■ WHAT YOU ARE ASKED TO DO:
The full set of records must be set down verbatim.
##############################
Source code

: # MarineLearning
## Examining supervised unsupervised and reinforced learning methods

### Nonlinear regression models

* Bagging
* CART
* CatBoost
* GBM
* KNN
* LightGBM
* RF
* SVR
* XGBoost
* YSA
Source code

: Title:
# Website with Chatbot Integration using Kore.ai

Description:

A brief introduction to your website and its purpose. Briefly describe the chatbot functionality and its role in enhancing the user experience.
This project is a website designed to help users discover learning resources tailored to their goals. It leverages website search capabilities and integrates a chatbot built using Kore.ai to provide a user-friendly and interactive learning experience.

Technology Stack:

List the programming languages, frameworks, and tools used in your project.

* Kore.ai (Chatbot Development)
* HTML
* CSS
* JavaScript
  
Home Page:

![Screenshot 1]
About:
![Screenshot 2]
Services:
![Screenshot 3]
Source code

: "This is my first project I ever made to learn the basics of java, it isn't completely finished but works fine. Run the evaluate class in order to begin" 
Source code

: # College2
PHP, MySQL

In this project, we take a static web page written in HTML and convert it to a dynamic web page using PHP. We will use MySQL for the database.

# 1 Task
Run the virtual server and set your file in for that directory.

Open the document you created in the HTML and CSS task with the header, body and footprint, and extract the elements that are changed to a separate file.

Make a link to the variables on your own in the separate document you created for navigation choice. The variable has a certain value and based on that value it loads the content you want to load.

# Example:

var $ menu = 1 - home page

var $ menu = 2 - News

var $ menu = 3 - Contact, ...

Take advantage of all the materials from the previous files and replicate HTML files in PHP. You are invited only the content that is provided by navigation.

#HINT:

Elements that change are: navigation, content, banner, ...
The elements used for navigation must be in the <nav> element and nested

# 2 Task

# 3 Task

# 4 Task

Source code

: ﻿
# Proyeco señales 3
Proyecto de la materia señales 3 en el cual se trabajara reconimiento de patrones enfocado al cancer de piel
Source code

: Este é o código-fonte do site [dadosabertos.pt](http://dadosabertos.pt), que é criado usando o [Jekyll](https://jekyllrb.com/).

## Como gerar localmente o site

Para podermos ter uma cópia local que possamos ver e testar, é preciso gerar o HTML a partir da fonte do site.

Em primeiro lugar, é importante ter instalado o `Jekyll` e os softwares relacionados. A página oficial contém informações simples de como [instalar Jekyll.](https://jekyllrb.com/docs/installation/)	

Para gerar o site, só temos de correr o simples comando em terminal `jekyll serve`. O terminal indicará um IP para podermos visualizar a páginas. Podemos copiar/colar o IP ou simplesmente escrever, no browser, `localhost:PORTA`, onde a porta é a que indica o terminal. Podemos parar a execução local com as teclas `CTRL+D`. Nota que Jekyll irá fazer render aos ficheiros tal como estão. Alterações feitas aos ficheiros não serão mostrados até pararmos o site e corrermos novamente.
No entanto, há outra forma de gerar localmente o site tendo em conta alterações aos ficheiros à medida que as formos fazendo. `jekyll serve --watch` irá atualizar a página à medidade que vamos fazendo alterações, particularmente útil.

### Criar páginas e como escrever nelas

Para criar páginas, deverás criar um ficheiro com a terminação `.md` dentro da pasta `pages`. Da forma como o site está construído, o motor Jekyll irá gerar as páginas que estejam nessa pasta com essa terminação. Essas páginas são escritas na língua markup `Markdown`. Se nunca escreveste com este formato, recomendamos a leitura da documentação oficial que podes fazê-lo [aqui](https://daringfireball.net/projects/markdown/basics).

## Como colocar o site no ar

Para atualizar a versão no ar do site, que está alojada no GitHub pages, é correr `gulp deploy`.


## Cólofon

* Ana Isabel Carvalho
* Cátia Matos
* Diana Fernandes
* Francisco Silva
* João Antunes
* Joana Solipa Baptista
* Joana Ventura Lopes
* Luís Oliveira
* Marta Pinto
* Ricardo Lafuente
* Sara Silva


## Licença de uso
##############################
■ YOUR RESPONSE:
Source code

: # MarineLearning
## Examining supervised unsupervised and reinforced learning methods

### Nonlinear regression models

* Bagging
* CART
* CatBoost
* GBM
* KNN
* LightGBM
* RF
* SVR
* XGBoost
* YSA
Source code

: Title:
# Website with Chatbot Integration using Kore.ai

Description:

A brief introduction to your website and its purpose. Briefly describe the chatbot functionality and its role in enhancing the user experience.
This project is a website designed to help users discover learning resources tailored to their goals. It leverages website search capabilities and integrates a chatbot built using Kore.ai to provide a user-friendly and interactive learning experience.

Technology Stack:

List the programming languages, frameworks, and tools used in your project.

* Kore.ai (Chatbot Development)
* HTML
* CSS
* JavaScript
  
Home Page:

![Screenshot 1]
About:
![Screenshot 2]
Services:
![Screenshot 3]
Source code

: "This is my first project I ever made to learn the basics of java, it isn't completely finished but works fine. Run the evaluate class in order to begin" 
Source code

: # College2
PHP, MySQL

In this project, we take a static web page written in HTML and convert it to a dynamic web page using PHP. We will use MySQL for the database.

# 1 Task
Run the virtual server and set your file in for that directory.

Open the document you created in the HTML and CSS task with the header, body and footprint, and extract the elements that are changed to a separate file.

Make a link to the variables on your own in the separate document you created for navigation choice. The variable has a certain value and based on that value it loads the content you want to load.

# Example:

var $ menu = 1 - home page

var $ menu = 2 - News

var $ menu = 3 - Contact, ...

Take advantage of all the materials from the previous files and replicate HTML files in PHP. You are invited only the content that is provided by navigation.

#HINT:

Elements that change are: navigation, content, banner, ...
The elements used for navigation must be in the <nav> element and nested

# 2 Task

# 3 Task

# 4 Task

Source code

: ﻿
# Proyeco señales 3
Proyecto de la materia señales 3 en el cual se trabajara reconimiento de patrones enfocado al cancer de piel
Source code

: Este é o código-fonte do site [dadosabertos.pt](http://dadosabertos.pt), que é criado usando o [Jekyll](https://jekyllrb.com/).

## Como gerar localmente o site

Para podermos ter uma cópia local que possamos ver e testar, é preciso gerar o HTML a partir da fonte do site.

Em primeiro lugar, é importante ter instalado o `Jekyll` e os softwares relacionados. A página oficial contém informações simples de como [instalar Jekyll.](https://jekyllrb.com/docs/installation/)	

Para gerar o site, só temos de correr o simples comando em terminal `jekyll serve`. O terminal indicará um IP para podermos visualizar a páginas. Podemos copiar/colar o IP ou simplesmente escrever, no browser, `localhost:PORTA`, onde a porta é a que indica o terminal. Podemos parar a execução local com as teclas `CTRL+D`. Nota que Jekyll irá fazer render aos ficheiros tal como estão. Alterações feitas aos ficheiros não serão mostrados até pararmos o site e corrermos novamente.
No entanto, há outra forma de gerar localmente o site tendo em conta alterações aos ficheiros à medida que as formos fazendo. `jekyll serve --watch` irá atualizar a página à medidade que vamos fazendo alterações, particularmente útil.

### Criar páginas e como escrever nelas

Para criar páginas, deverás criar um ficheiro com a terminação `.md` dentro da pasta `pages`. Da forma como o site está construído, o motor Jekyll irá gerar as páginas que estejam nessa pasta com essa terminação. Essas páginas são escritas na língua markup `Markdown`. Se nunca escreveste com este formato, recomendamos a leitura da documentação oficial que podes fazê-lo [aqui](https://daringfireball.net/projects/markdown/basics).

## Como colocar o site no ar

Para atualizar a versão no ar do site, que está alojada no GitHub pages, é correr `gulp deploy`.


## Cólofon

* Ana Isabel Carvalho
* Cátia Matos
* Diana Fernandes
* Francisco Silva
* João Antunes
* Joana Solipa Baptista
* Joana Ventura Lopes
* Luís Oliveira
* Marta Pinto
* Ricardo Lafuente
* Sara Silva


## Licença de uso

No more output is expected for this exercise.